**WHAT IS NEEDED:**
Repeat the data word for word, excluding every picture.

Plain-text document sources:
'''

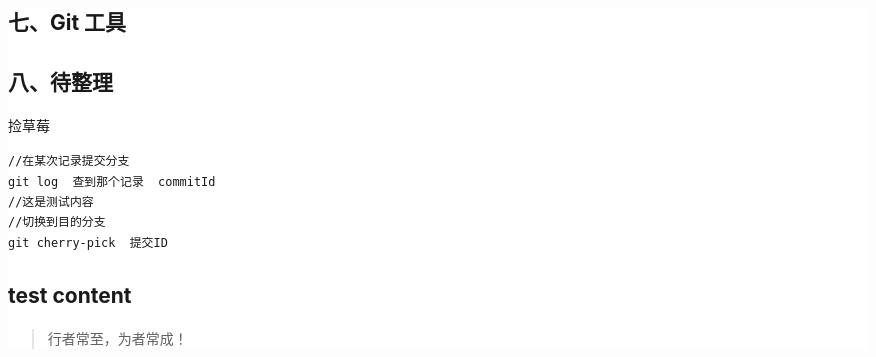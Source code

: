 ## <a id="content7"></a>七、Git 工具
```
```




## <a id="content8"></a>八、待整理

捡草莓

```
//在某次记录提交分支
git log  查到那个记录  commitId
//这是测试内容
//切换到目的分支
git cherry-pick  提交ID
```
test content
----------
>  行者常至，为者常成！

'''

**SOLUTION BELOW:**
Source code

: ## <a id="content7"></a>七、Git 工具
```
```




## <a id="content8"></a>八、待整理

捡草莓

```
//在某次记录提交分支
git log  查到那个记录  commitId
//这是测试内容
//切换到目的分支
git cherry-pick  提交ID
```
test content
----------
>  行者常至，为者常成！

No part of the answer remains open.